- _Materials provided_
+ + + + + + +
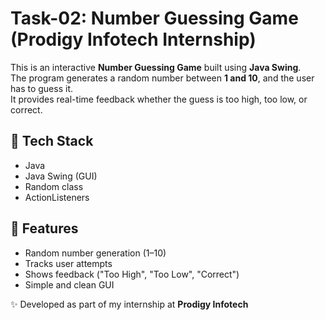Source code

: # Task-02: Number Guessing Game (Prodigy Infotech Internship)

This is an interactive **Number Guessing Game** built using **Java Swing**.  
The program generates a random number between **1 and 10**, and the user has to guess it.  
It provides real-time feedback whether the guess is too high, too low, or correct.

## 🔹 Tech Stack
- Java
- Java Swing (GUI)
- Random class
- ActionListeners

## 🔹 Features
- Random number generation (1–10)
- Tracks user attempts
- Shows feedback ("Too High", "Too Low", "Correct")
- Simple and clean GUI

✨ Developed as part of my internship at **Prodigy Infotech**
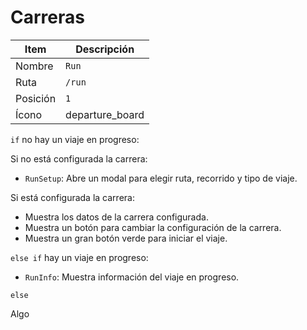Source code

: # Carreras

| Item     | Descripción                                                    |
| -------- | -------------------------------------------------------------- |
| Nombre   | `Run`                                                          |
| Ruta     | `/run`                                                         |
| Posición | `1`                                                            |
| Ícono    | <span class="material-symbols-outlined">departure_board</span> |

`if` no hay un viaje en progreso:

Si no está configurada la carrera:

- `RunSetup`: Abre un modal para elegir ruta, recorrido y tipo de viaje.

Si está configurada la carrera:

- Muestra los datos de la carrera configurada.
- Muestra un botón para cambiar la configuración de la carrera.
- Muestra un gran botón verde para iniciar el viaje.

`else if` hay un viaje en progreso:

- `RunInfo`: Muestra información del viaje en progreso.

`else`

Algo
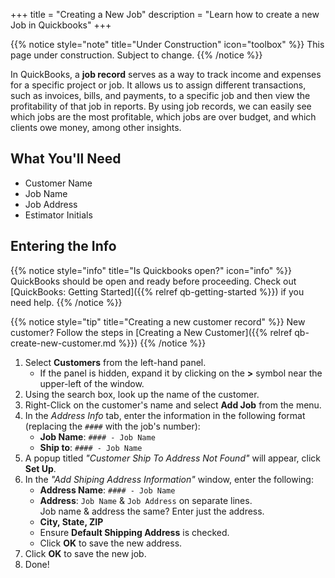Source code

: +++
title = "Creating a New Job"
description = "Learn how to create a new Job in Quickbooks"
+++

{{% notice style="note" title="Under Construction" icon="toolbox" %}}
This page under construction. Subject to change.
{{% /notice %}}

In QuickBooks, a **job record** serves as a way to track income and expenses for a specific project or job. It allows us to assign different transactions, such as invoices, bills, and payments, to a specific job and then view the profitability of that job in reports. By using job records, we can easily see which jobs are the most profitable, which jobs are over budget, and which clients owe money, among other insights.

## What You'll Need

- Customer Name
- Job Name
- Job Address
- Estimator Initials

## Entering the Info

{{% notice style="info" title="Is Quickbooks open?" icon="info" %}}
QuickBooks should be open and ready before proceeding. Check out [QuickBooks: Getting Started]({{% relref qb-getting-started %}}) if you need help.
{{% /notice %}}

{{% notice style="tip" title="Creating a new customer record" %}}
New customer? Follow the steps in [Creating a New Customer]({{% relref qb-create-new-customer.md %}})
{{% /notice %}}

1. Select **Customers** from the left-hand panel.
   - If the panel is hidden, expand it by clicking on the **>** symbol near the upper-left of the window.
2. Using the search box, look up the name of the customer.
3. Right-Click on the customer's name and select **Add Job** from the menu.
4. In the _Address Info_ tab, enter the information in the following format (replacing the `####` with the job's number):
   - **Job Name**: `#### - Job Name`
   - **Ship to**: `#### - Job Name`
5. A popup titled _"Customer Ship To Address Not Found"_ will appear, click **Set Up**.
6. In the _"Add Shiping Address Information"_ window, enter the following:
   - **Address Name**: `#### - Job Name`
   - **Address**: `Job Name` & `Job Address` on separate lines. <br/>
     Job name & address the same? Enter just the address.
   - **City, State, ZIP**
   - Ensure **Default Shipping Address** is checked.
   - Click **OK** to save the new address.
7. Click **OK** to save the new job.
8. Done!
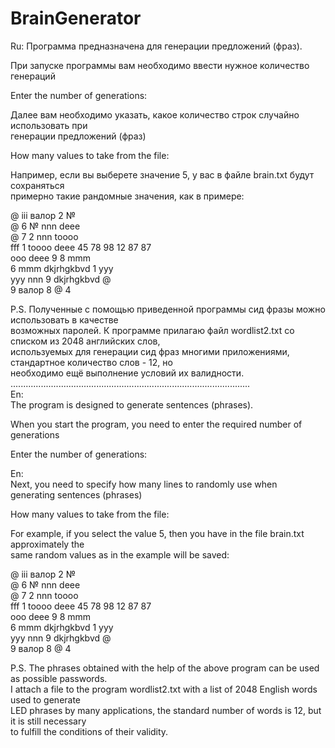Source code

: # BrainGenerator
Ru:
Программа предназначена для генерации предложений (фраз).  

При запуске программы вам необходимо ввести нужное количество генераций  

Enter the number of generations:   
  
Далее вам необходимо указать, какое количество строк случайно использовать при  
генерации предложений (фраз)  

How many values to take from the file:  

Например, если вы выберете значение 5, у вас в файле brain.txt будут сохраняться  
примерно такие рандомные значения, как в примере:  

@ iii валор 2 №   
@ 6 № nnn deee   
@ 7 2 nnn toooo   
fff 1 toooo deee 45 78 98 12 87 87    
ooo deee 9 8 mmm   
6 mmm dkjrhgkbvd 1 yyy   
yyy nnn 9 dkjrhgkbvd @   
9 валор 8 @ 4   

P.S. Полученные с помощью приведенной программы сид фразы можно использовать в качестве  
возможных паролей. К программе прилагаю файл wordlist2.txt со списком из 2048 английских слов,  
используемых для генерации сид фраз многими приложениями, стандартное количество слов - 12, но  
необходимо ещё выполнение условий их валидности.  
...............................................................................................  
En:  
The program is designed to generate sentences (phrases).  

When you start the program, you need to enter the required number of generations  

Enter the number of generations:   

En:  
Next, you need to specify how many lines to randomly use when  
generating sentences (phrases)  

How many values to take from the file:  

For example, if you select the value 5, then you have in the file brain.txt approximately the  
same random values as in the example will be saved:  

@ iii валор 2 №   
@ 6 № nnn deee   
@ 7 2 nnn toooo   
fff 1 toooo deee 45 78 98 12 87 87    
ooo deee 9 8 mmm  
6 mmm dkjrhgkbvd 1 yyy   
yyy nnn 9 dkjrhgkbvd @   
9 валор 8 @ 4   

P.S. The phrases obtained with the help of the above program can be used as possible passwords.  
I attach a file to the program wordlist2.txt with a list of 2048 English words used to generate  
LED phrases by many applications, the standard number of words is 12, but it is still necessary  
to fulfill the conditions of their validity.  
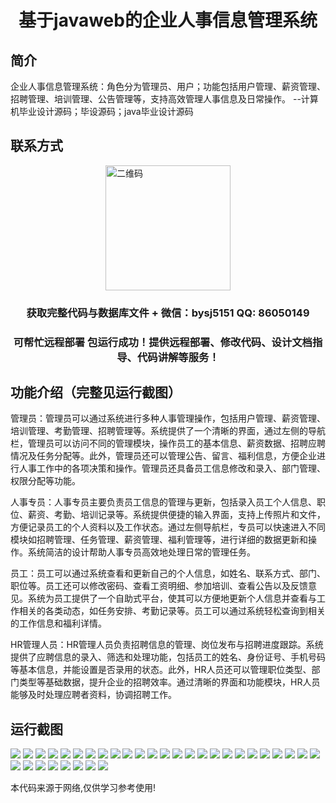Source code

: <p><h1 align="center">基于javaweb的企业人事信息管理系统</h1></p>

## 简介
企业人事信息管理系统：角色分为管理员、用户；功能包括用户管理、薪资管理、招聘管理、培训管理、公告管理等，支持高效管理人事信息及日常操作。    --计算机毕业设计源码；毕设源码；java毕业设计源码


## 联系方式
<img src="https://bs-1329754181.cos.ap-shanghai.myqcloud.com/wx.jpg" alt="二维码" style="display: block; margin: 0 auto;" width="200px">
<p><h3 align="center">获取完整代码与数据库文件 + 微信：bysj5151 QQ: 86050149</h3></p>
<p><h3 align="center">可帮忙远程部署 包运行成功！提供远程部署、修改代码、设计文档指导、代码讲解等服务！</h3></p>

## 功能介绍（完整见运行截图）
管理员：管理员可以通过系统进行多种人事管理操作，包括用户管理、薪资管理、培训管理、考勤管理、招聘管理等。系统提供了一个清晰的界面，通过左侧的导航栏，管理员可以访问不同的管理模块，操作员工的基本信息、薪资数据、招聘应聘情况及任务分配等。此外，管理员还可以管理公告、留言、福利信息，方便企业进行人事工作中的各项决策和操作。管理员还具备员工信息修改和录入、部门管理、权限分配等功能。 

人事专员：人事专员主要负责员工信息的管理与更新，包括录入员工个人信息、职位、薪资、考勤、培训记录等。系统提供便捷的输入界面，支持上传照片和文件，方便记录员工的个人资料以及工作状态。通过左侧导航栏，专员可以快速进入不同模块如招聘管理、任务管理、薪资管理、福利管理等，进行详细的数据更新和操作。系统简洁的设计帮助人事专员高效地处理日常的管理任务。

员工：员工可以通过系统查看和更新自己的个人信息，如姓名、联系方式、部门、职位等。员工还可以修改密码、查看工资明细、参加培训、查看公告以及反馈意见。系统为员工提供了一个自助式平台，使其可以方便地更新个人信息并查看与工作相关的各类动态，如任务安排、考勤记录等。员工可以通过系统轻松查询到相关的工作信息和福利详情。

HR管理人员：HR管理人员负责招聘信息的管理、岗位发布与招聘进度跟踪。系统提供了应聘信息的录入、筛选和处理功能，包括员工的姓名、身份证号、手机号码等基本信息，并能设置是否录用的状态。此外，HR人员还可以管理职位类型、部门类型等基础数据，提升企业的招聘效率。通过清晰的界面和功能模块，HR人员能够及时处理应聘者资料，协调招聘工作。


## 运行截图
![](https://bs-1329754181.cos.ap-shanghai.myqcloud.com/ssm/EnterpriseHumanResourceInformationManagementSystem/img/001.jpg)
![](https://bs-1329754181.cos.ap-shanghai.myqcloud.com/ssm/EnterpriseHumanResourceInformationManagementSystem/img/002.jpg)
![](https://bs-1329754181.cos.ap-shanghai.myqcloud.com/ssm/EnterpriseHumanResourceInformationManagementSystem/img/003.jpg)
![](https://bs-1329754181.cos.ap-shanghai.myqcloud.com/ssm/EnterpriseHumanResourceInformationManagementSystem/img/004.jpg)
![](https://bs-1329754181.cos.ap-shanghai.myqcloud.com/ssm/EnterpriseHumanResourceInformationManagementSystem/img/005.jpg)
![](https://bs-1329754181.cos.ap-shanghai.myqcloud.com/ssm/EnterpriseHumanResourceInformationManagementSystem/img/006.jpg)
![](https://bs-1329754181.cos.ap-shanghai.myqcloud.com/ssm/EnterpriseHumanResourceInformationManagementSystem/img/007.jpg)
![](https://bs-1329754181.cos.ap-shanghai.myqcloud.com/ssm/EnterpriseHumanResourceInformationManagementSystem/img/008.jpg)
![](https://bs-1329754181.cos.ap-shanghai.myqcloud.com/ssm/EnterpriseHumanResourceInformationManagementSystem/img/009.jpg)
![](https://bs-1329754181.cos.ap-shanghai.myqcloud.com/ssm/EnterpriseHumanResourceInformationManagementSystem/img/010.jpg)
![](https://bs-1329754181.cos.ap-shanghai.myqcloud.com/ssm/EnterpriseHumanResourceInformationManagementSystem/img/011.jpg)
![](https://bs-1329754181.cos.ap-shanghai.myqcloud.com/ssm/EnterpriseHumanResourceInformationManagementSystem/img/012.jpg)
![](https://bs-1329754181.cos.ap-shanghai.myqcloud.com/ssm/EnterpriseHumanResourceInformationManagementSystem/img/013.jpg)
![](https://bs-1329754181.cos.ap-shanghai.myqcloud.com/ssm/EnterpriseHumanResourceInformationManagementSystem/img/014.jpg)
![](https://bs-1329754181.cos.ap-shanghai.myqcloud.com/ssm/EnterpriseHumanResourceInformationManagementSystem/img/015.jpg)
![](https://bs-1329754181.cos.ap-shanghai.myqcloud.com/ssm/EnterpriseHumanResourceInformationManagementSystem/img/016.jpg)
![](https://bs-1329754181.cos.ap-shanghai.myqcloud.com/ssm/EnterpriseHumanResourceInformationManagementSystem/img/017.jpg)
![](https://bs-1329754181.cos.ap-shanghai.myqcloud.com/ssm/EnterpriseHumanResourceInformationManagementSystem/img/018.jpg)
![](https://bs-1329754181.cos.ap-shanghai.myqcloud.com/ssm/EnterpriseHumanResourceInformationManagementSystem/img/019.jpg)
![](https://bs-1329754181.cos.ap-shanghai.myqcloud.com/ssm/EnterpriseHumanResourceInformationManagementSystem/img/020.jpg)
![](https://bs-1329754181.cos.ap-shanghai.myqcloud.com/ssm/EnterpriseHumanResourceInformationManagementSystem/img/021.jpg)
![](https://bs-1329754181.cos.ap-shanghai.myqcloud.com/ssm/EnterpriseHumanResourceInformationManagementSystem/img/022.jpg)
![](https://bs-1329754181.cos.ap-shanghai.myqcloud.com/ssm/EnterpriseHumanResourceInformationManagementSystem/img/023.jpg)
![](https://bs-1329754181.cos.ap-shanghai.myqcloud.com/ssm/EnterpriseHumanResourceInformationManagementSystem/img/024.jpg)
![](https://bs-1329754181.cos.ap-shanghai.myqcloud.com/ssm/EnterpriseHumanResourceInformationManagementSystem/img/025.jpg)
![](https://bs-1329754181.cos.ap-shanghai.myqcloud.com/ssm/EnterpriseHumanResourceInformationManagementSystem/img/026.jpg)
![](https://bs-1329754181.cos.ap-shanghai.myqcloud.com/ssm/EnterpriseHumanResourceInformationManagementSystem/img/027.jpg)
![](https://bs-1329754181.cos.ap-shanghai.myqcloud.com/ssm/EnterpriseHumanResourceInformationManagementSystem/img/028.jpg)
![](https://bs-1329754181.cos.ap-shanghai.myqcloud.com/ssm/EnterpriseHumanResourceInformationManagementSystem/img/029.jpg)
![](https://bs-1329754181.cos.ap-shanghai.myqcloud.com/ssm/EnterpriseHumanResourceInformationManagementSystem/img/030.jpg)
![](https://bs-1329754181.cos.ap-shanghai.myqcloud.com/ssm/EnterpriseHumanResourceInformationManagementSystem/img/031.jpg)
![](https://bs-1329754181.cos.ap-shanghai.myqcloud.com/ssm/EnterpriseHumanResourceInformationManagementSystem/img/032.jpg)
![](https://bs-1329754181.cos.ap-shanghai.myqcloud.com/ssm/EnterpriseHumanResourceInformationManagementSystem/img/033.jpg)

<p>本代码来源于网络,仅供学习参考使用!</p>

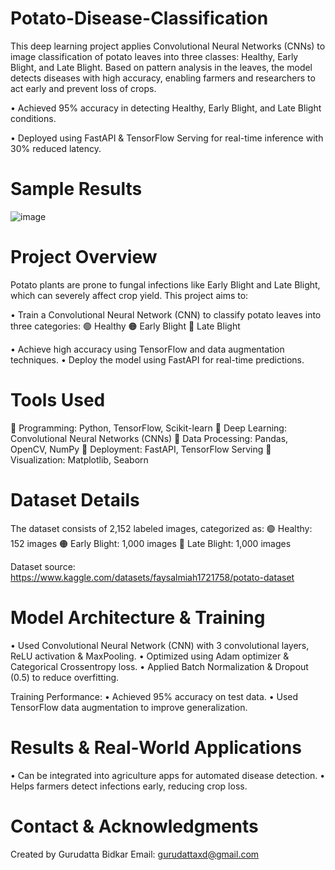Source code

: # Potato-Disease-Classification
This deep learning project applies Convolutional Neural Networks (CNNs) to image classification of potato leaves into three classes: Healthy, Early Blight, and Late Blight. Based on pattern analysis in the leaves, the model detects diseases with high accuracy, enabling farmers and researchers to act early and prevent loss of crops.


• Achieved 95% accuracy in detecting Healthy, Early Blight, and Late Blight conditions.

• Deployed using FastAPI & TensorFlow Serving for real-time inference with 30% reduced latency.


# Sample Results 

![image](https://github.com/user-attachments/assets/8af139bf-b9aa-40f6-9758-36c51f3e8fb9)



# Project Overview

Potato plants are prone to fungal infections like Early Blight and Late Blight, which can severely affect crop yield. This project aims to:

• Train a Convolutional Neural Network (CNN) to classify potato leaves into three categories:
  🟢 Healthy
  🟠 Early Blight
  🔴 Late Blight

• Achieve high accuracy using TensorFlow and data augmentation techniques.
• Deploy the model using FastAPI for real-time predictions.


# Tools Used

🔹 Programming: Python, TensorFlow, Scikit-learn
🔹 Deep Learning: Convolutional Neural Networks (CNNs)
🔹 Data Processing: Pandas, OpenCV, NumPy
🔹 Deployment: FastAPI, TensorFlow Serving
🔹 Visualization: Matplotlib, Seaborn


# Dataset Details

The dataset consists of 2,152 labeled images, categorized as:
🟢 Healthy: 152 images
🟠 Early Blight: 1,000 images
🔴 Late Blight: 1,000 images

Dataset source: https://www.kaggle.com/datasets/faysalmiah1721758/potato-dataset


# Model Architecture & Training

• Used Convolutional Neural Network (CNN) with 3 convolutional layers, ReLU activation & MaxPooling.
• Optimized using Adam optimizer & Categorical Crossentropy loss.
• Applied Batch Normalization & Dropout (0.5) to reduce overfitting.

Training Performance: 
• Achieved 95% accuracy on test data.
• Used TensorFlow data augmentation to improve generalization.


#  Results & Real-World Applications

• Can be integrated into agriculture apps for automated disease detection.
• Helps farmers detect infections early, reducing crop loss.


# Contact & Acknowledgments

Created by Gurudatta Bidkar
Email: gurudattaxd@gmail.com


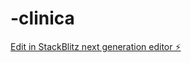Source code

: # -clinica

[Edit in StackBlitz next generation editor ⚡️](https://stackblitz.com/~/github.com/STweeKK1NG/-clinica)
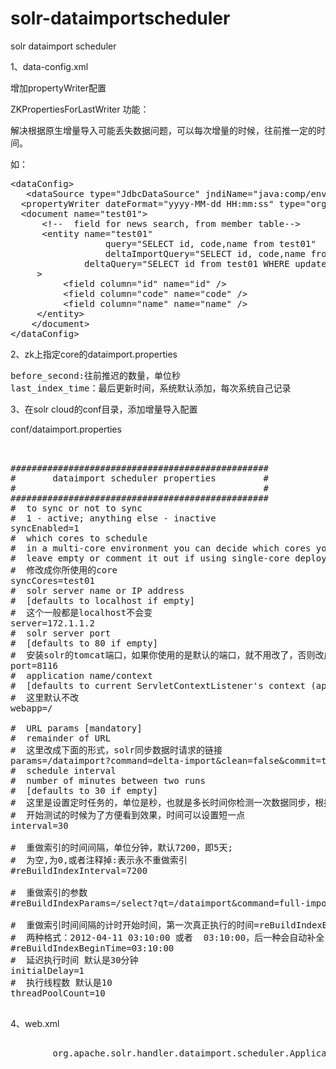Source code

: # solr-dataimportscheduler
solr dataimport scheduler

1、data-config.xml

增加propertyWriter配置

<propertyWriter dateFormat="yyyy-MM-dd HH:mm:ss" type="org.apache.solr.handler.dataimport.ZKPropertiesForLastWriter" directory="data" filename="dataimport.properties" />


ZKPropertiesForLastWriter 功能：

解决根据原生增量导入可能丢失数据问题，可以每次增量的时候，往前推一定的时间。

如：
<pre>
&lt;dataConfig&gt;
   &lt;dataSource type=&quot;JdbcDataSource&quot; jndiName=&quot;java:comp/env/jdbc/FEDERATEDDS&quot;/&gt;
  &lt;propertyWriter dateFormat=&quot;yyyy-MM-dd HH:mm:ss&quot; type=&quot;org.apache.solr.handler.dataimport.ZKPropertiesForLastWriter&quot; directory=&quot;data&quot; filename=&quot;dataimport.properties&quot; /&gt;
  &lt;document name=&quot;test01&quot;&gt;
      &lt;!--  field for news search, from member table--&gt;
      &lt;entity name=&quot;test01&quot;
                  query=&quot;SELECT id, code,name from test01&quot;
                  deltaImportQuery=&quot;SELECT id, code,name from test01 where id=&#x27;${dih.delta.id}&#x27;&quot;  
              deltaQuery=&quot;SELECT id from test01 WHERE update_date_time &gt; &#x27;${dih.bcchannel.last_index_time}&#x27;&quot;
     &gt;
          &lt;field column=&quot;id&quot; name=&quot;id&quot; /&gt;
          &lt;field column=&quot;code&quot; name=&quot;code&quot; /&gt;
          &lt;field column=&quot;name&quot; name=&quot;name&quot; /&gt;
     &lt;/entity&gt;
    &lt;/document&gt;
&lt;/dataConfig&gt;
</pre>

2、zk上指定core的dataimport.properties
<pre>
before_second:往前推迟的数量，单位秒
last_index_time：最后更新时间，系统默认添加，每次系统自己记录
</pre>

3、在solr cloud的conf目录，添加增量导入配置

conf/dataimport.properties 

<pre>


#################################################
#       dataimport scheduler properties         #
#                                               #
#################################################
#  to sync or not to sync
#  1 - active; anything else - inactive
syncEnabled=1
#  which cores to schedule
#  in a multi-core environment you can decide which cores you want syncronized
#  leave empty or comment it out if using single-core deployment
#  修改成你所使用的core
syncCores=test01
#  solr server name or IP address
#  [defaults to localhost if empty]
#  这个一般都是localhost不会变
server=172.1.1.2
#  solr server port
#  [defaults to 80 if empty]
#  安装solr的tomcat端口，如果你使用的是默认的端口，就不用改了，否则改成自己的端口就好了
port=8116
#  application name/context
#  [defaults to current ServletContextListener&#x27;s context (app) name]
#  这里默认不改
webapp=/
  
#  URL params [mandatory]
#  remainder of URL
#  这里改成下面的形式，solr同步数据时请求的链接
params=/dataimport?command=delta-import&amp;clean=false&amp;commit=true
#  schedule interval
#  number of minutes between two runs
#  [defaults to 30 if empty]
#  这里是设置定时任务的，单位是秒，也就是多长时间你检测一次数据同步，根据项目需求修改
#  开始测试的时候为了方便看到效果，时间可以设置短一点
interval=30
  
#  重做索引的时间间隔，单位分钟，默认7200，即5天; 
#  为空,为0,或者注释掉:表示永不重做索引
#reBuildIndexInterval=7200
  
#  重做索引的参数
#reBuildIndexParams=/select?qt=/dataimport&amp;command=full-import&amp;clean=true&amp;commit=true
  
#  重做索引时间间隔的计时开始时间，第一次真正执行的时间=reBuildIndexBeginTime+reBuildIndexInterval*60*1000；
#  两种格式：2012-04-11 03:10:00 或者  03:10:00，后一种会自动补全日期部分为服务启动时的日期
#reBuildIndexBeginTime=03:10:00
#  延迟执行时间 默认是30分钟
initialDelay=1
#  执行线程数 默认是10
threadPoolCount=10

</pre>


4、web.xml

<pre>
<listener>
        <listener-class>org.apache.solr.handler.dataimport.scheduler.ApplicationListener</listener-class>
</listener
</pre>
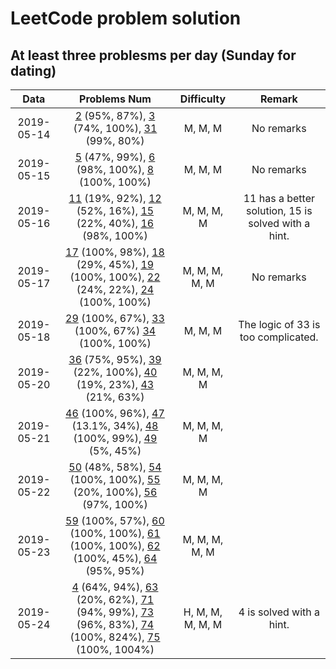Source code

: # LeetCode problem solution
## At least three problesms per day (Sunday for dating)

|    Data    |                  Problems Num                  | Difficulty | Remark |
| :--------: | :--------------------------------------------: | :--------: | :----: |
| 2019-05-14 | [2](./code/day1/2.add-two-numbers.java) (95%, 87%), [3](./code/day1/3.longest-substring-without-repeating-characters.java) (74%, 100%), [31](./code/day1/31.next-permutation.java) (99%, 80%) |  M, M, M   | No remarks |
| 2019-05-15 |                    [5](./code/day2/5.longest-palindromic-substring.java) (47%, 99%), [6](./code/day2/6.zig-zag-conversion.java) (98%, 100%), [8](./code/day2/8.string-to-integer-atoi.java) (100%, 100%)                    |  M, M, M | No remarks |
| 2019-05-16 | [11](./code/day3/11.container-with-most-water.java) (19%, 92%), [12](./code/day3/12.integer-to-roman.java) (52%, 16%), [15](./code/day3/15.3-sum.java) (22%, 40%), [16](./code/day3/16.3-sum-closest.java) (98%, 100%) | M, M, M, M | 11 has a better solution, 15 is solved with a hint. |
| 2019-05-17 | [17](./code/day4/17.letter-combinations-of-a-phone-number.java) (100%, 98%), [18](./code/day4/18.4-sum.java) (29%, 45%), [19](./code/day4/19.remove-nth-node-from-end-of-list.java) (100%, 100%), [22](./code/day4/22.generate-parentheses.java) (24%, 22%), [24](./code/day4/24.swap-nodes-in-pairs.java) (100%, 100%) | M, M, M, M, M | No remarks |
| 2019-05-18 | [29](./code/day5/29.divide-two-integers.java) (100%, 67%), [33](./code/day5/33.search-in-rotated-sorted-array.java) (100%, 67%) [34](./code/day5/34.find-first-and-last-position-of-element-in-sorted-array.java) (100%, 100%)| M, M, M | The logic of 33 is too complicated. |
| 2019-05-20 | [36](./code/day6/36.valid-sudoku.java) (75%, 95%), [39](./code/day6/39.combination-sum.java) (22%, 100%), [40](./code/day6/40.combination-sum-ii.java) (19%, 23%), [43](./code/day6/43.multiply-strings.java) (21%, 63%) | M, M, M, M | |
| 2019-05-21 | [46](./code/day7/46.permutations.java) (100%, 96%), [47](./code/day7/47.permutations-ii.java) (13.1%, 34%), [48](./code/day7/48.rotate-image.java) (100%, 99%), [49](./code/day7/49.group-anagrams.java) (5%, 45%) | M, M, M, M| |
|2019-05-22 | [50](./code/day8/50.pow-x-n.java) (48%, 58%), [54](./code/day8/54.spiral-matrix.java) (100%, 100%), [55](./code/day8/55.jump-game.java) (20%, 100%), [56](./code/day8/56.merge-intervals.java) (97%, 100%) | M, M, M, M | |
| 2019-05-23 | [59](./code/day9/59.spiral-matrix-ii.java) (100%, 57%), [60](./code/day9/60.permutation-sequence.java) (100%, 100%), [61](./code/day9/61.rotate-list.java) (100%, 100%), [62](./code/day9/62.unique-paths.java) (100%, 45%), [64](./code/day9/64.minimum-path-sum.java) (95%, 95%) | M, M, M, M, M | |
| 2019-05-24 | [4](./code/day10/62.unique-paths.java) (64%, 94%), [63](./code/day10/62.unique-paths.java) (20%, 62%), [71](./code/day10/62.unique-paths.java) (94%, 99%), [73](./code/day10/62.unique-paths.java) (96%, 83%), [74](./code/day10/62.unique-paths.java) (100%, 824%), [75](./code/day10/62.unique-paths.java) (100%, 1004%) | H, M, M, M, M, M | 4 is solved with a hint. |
+ + + + + + +
- _Problem requirements_
Filter the lines above, keeping each one that contains the string "substring".

- _Completed task_
| 2019-05-14 | [2](./code/day1/2.add-two-numbers.java) (95%, 87%), [3](./code/day1/3.longest-substring-without-repeating-characters.java) (74%, 100%), [31](./code/day1/31.next-permutation.java) (99%, 80%) |  M, M, M   | No remarks |
| 2019-05-15 |                    [5](./code/day2/5.longest-palindromic-substring.java) (47%, 99%), [6](./code/day2/6.zig-zag-conversion.java) (98%, 100%), [8](./code/day2/8.string-to-integer-atoi.java) (100%, 100%)                    |  M, M, M | No remarks |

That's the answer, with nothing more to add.